=== YOUR TASK ===
Each line in the entries below that holds the word "divisionsolutioneg" belongs in the answer.

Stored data
*** Block opens ***

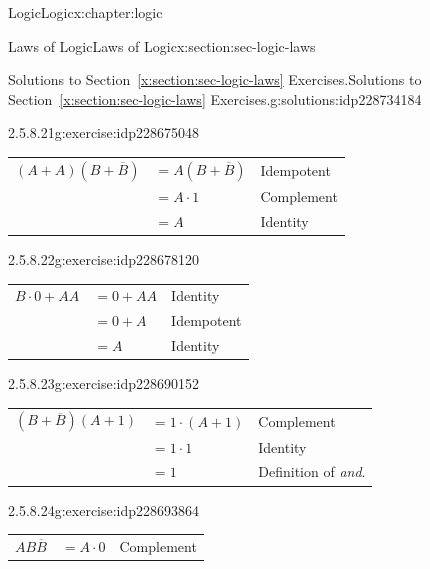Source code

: \documentclass[twoside,10pt,]{book}
\newcommand{\tabularfont}{\relax}
\newcommand{\xreffont}{\relax}
\numberwithin{equation}{section}
\begin{document}
\begin{chapterptx}{Logic}{}{Logic}{}{}{x:chapter:logic}
\begin{sectionptx}{Laws of Logic}{}{Laws of Logic}{}{}{x:section:sec-logic-laws}
\begin{solutions-subsection}{Solutions to Section~{\xreffont\ref*{x:section:sec-logic-laws}} Exercises.}{}{Solutions to Section~{\xreffont\ref*{x:section:sec-logic-laws}} Exercises.}{}{}{g:solutions:idp228734184}
\begin{exercisegroup}
\end{exercisegroup}
\par\medskip\noindent
\begin{exercisegroup}
\begin{divisionsolutioneg}{2.5.8.21}{}{g:exercise:idp228675048}%
\par\smallskip%
\noindent\hypertarget{g:solution:idp228675944-main}{}\begin{center}%
{\tabularfont%
\begin{tabular}{lll}
\multicolumn{1}{c}{\((A+A)(B+\overline{B})\)}&\(= A(B+\overline{B})\)&Idempotent\tabularnewline[0pt]
&\(= A\cdot 1\)&Complement\tabularnewline[0pt]
&\(= A\)&Identity
\end{tabular}
}%
\end{center}%
\end{divisionsolutioneg}%
\begin{divisionsolutioneg}{2.5.8.22}{}{g:exercise:idp228678120}%
\par\smallskip%
\noindent\hypertarget{g:solution:idp228682856-main}{}\begin{center}%
{\tabularfont%
\begin{tabular}{lll}
\multicolumn{1}{c}{\(B\cdot 0+AA\)}&\(= 0+AA\)&Identity\tabularnewline[0pt]
&\(= 0+A\)&Idempotent\tabularnewline[0pt]
&\(= A\)&Identity
\end{tabular}
}%
\end{center}%
\end{divisionsolutioneg}%
\begin{divisionsolutioneg}{2.5.8.23}{}{g:exercise:idp228690152}%
\par\smallskip%
\noindent\hypertarget{g:solution:idp228690664-main}{}\begin{center}%
{\tabularfont%
\begin{tabular}{lll}
\multicolumn{1}{c}{\((B+\overline{B})(A+1)\)}&\(= 1\cdot(A+1)\)&Complement\tabularnewline[0pt]
&\(= 1\cdot 1\)&Identity\tabularnewline[0pt]
&\(= 1\)&Definition of \emph{and}.
\end{tabular}
}%
\end{center}%
\end{divisionsolutioneg}%
\begin{divisionsolutioneg}{2.5.8.24}{}{g:exercise:idp228693864}%
\par\smallskip%
\noindent\hypertarget{g:solution:idp228686696-main}{}\begin{center}%
{\tabularfont%
\begin{tabular}{lll}
\multicolumn{1}{c}{\(AB\overline{B}\)}&\(=A\cdot 0\)&Complement\tabularnewline[0pt]

\end{tabular}}
\end{center}
\end{divisionsolutioneg}
\end{exercisegroup}
\end{solutions-subsection}
\end{sectionptx}
\end{chapterptx}
\end{document}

*** Block closes ***

=== RESPONSE TO THIS EXERCISE ===
\begin{divisionsolutioneg}{2.5.8.21}{}{g:exercise:idp228675048}%
\end{divisionsolutioneg}%
\begin{divisionsolutioneg}{2.5.8.22}{}{g:exercise:idp228678120}%
\end{divisionsolutioneg}%
\begin{divisionsolutioneg}{2.5.8.23}{}{g:exercise:idp228690152}%
\end{divisionsolutioneg}%
\begin{divisionsolutioneg}{2.5.8.24}{}{g:exercise:idp228693864}%
\end{divisionsolutioneg}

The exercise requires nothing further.